Start of Block

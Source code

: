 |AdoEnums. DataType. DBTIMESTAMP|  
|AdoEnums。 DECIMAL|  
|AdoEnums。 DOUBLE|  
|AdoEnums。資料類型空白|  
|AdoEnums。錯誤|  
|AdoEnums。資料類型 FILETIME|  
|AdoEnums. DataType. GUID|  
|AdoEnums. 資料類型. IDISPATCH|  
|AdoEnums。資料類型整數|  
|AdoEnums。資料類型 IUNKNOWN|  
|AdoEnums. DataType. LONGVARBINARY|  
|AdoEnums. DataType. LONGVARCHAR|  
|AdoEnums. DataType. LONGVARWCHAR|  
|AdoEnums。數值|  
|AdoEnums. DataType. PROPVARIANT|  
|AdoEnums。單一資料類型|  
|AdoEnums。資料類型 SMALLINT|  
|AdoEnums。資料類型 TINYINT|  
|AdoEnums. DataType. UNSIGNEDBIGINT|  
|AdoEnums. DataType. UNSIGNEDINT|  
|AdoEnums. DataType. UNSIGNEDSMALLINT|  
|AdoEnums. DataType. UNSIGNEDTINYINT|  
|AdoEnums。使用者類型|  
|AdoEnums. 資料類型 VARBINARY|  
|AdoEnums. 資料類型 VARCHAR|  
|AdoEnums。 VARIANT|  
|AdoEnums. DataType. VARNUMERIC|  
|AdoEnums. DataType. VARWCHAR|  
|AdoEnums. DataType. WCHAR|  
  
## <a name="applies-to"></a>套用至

End of Block

§ **Exercise goal**: Word for word, write out every record.

§ **Solution to the problem**:
Source code

: |AdoEnums. DataType. DBTIMESTAMP|  
|AdoEnums。 DECIMAL|  
|AdoEnums。 DOUBLE|  
|AdoEnums。資料類型空白|  
|AdoEnums。錯誤|  
|AdoEnums。資料類型 FILETIME|  
|AdoEnums. DataType. GUID|  
|AdoEnums. 資料類型. IDISPATCH|  
|AdoEnums。資料類型整數|  
|AdoEnums。資料類型 IUNKNOWN|  
|AdoEnums. DataType. LONGVARBINARY|  
|AdoEnums. DataType. LONGVARCHAR|  
|AdoEnums. DataType. LONGVARWCHAR|  
|AdoEnums。數值|  
|AdoEnums. DataType. PROPVARIANT|  
|AdoEnums。單一資料類型|  
|AdoEnums。資料類型 SMALLINT|  
|AdoEnums。資料類型 TINYINT|  
|AdoEnums. DataType. UNSIGNEDBIGINT|  
|AdoEnums. DataType. UNSIGNEDINT|  
|AdoEnums. DataType. UNSIGNEDSMALLINT|  
|AdoEnums. DataType. UNSIGNEDTINYINT|  
|AdoEnums。使用者類型|  
|AdoEnums. 資料類型 VARBINARY|  
|AdoEnums. 資料類型 VARCHAR|  
|AdoEnums。 VARIANT|  
|AdoEnums. DataType. VARNUMERIC|  
|AdoEnums. DataType. VARWCHAR|  
|AdoEnums. DataType. WCHAR|  
  
## <a name="applies-to"></a>套用至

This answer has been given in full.